Ce serait une discrimination et ce serait juridiquement irréalisable. Si le soutien est trop bas, il l'est pour tout le monde.
La crise met donc en lumière les lacunes de notre système d'asile?
Exactement. Notre système est principalement basé sur la dissuasion. On a peur que les gens se sentent trop bien. Mais le résultat est tout autre: on les empêche de voler de leurs propres ailes. Toutes les études dans ce domaine arrivent à la même conclusion: les personnes ont besoin d'un soutien financier suffisant, mais surtout d'être intégrées. C'est pourquoi il faut, outre des cours de langue, un encadrement étroit pour que les réfugiés puissent trouver un stage, un apprentissage, un emploi. Ce qui a bien sûr un coût. Mais leur verser une aide sociale à vie nous coûte bien plus cher!

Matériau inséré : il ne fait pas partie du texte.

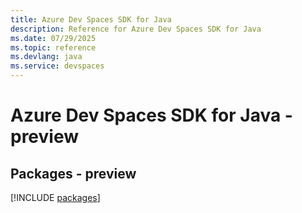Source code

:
```yaml
---
title: Azure Dev Spaces SDK for Java
description: Reference for Azure Dev Spaces SDK for Java
ms.date: 07/29/2025
ms.topic: reference
ms.devlang: java
ms.service: devspaces
---
```

# Azure Dev Spaces SDK for Java - preview
## Packages - preview
[!INCLUDE [packages](dev-spaces-index.md)]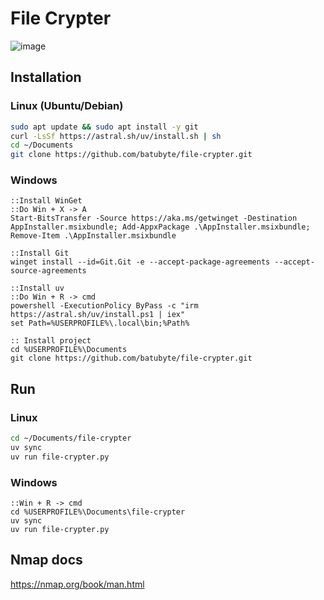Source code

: # File Crypter
![image](https://github.com/user-attachments/assets/3ea1856e-a8fb-459d-b2fc-8bf9b5a41547)

## Installation
### Linux (Ubuntu/Debian)
```bash
sudo apt update && sudo apt install -y git
curl -LsSf https://astral.sh/uv/install.sh | sh
cd ~/Documents
git clone https://github.com/batubyte/file-crypter.git
```
### Windows
```batch
::Install WinGet
::Do Win + X -> A
Start-BitsTransfer -Source https://aka.ms/getwinget -Destination AppInstaller.msixbundle; Add-AppxPackage .\AppInstaller.msixbundle; Remove-Item .\AppInstaller.msixbundle

::Install Git
winget install --id=Git.Git -e --accept-package-agreements --accept-source-agreements

::Install uv
::Do Win + R -> cmd
powershell -ExecutionPolicy ByPass -c "irm https://astral.sh/uv/install.ps1 | iex"
set Path=%USERPROFILE%\.local\bin;%Path%

:: Install project
cd %USERPROFILE%\Documents
git clone https://github.com/batubyte/file-crypter.git
```

## Run
### Linux
```bash
cd ~/Documents/file-crypter
uv sync
uv run file-crypter.py
```
### Windows
```batch
::Win + R -> cmd
cd %USERPROFILE%\Documents\file-crypter
uv sync
uv run file-crypter.py
```

## Nmap docs
https://nmap.org/book/man.html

On cherche déjà à intégrer plus rapidement au marché du travail les personnes en fuite. Un changement de mentalité n'a-t-il pas déjà eu lieu?
C'est un progrès que de penser à l'intégration et de l'inscrire dans la loi. On a aussi de plus en plus d'offres comme le préapprentissage d'intégration, qui sont prometteuses. Mais il y a encore trop de choses qui ne fonctionnent pas. Il vaudrait mieux envoyer quelqu'un qui n'a pas été alphabétisé travailler dans la forêt pour travailler plutôt que de l'envoyer trois fois par semaine à un cours d'initiation linguistique. Et parfois, de bonnes offres sont supprimées pour des raisons de coûts.
Par exemple?
Pendant un certain temps, de jeunes syriens ont pu être placés dans des familles d'accueil dans le canton d'Argovie. On s'est rendu compte par la suite que ceux que l'on avait répartis dans des familles privées avaient généralement réussi à terminer un apprentissage, tandis que ceux qui étaient restés dans les hébergements collectifs ne parlaient souvent qu'un allemand approximatif. L'hébergement privé a toutefois été stoppé sous prétexte qu'il était trop cher. C'est absurde.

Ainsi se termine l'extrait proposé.